● Exercise instructions
Reproduce every line in the listing that contains the word "with".

● Records shown
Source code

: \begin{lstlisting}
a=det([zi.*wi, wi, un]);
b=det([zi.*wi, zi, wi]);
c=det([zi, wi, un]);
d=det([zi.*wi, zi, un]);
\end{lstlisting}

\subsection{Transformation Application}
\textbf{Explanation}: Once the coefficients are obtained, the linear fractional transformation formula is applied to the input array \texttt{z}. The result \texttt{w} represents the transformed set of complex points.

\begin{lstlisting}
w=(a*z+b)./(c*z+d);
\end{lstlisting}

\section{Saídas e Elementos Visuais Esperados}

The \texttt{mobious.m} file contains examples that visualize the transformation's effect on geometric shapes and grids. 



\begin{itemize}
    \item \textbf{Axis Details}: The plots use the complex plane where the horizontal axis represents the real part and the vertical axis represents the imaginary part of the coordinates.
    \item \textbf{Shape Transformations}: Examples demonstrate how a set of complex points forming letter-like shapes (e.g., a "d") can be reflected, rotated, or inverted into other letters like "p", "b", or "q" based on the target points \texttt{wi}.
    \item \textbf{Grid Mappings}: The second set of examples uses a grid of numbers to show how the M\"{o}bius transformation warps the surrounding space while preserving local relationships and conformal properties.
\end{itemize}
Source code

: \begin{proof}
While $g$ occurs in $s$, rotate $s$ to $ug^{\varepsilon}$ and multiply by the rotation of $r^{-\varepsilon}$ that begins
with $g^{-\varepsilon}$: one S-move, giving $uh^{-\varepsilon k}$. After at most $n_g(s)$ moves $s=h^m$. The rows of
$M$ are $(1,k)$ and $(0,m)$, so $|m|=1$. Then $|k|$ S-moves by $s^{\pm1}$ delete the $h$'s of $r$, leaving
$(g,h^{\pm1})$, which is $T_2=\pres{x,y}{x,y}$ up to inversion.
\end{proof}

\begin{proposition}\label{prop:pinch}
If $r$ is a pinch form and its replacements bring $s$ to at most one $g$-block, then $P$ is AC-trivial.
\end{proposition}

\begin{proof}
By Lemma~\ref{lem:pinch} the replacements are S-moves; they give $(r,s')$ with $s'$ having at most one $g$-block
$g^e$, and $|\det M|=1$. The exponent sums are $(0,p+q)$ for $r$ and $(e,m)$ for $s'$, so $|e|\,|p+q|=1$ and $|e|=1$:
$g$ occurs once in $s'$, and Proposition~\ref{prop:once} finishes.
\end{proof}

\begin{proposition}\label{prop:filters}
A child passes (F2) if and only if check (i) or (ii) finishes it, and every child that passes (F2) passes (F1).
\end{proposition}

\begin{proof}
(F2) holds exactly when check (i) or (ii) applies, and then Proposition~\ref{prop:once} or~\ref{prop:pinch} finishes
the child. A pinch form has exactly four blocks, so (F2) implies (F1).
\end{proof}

● Solution to this task
with $g^{-\varepsilon}$: one S-move, giving $uh^{-\varepsilon k}$. After at most $n_g(s)$ moves $s=h^m$. The rows of
By Lemma~\ref{lem:pinch} the replacements are S-moves; they give $(r,s')$ with $s'$ having at most one $g$-block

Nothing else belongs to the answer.